I've always had mixed feelings about Christmas. Each year, Christmas is beautiful, delicious, disappointing, underwhelming, joyous, irritating, and even sometimes spiritual for me. All at the same time.
I guess I hate the ideas of holidays when you're supposed to be happy. What if you're not?
This year wouldn't be the first that I have found myself feeling unhappy on Christmas.
The problem is, I rarely get through an entire day without a single negative thought (nobody does), but on Christmas those thoughts make me feel guilty, ungrateful, and like I am not a part of the Christmas joy that everyone is experiencing.

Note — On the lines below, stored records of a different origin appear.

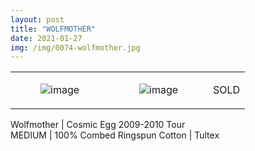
 ```yaml
---
layout: post
title: "WOLFMOTHER"
date: 2021-01-27
img: /img/0074-wolfmother.jpg
---
```




<table style="width:100%;"><tr><td style="vertical-align:top;">
      <figure class="tmblr-full" data-orig-height="2048" data-orig-width="1365" data-orig-src="https://concertshirts.netlify.app/shirts/0074/0074-01.jpg"><img src="https://64.media.tumblr.com/ef374b4f7d73779c48257b737b38e6ee/ac71a3231d60f72e-6b/s540x810/70ed6b2662e013b0e60243264aa03f962a82c216.jpg" data-orig-height="2048" data-orig-width="1365" data-orig-src="https://concertshirts.netlify.app/shirts/0074/0074-01.jpg" alt="image"/></figure></td>
    <td style="vertical-align:top;">
      <figure class="tmblr-full" data-orig-height="2048" data-orig-width="1365" data-orig-src="https://concertshirts.netlify.app/shirts/0074/0074-02.jpg"><img src="https://64.media.tumblr.com/73729b8469b077dc64d0fc30ebd83de7/ac71a3231d60f72e-fa/s540x810/0c3a41cee14576954fe076c44cb0bc01707a869a.jpg" data-orig-height="2048" data-orig-width="1365" data-orig-src="https://concertshirts.netlify.app/shirts/0074/0074-02.jpg" alt="image"/></figure></td><td class="sold-overlay"><p class="sold-text">SOLD</p></td>
  </tr></table><p>
  Wolfmother | Cosmic Egg 2009-2010 Tour<br/>MEDIUM | 100% Combed Ringspun Cotton | Tultex
</p>
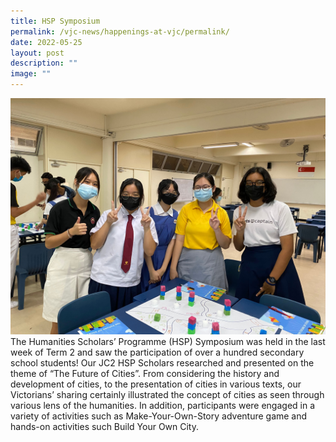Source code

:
 ```yaml
---
title: HSP Symposium
permalink: /vjc-news/happenings-at-vjc/permalink/
date: 2022-05-25
layout: post
description: ""
image: ""
---
```

![](/images/Happening%20at%20VJC/2022%2014%20HSP%20Symposium.jpeg)
The Humanities Scholars’ Programme (HSP) Symposium was held in the last week of Term 2 and saw the participation of over a hundred secondary school students! Our JC2 HSP Scholars researched and presented on the theme of “The Future of Cities”. From considering the history and development of cities, to the presentation of cities in various texts, our Victorians’ sharing certainly illustrated the concept of cities as seen through various lens of the humanities. In addition, participants were engaged in a variety of activities such as Make-Your-Own-Story adventure game and hands-on activities such Build Your Own City.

But as I lie in bed alone tonight drinking my favorite tea and watching Christmas movies, I have found peace with the idea that Christmas really is special. This year, I'm treating Christmas like I have promised myself I would treat everything else in my life in 2013. This year I gave up on setting unreasonable expectations for myself, and instead trying to focus on small accomplishments, small joys, and small setbacks.
Christmas is just like everything else that's good in life. Just like family, recovery, relationships, self-love, and balance, Christmas is not always perfect, easy, and good. There are bumps, there are negative feelings, and there are tense moments. But Christmas is special because we are all hoping for it to be good. For one day, we can look at the good things in our lives and remember that they're still there.
From my family to yours, Merry Christmas. May you always be able to find the good things in your life.